Data provided ::
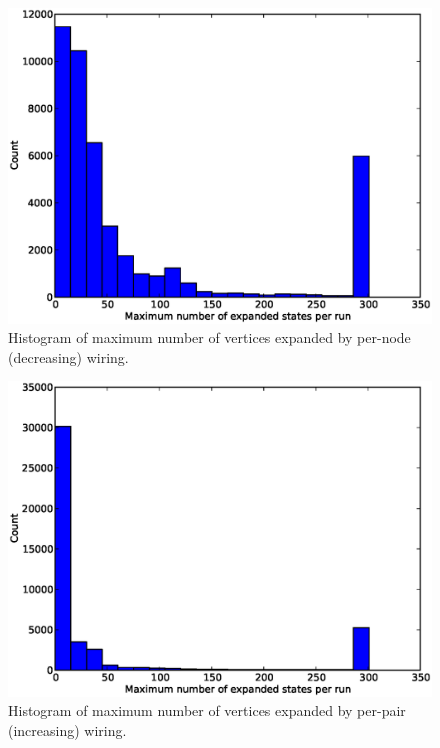 \begin{figure}[H]
\begin{center}
\includegraphics[width=\textwidth]{Images/max_expanded_per_node_decreasing.eps}
\caption[Number of vertices expanded by per-node (decreasing)]{Histogram of
maximum number of vertices expanded by per-node (decreasing) wiring.}
\label{fig:max_expanded_per_node_decreasing}
\end{center}
\end{figure}

\begin{figure}[H]
\begin{center}
\includegraphics[width=\textwidth]{Images/max_expanded_per_pair_increasing.eps}
\caption[Number of vertices expanded by per-pair (increasing)]{Histogram of
maximum number of vertices expanded by per-pair (increasing) wiring.}
\label{fig:max_expanded_per_pair_increasing}
\end{center}
\end{figure}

Your objective ::
Please print all the entries exactly as written, but drop the pictures.

Exercise result ::
 \begin{figure}[H]
\begin{center}
\includegraphics[width=\textwidth]{Images/max_expanded_per_node_decreasing.eps}
\caption[Number of vertices expanded by per-node (decreasing)]{Histogram of
maximum number of vertices expanded by per-node (decreasing) wiring.}
\label{fig:max_expanded_per_node_decreasing}
\end{center}
\end{figure}

\begin{figure}[H]
\begin{center}
\includegraphics[width=\textwidth]{Images/max_expanded_per_pair_increasing.eps}
\caption[Number of vertices expanded by per-pair (increasing)]{Histogram of
maximum number of vertices expanded by per-pair (increasing) wiring.}
\label{fig:max_expanded_per_pair_increasing}
\end{center}
\end{figure}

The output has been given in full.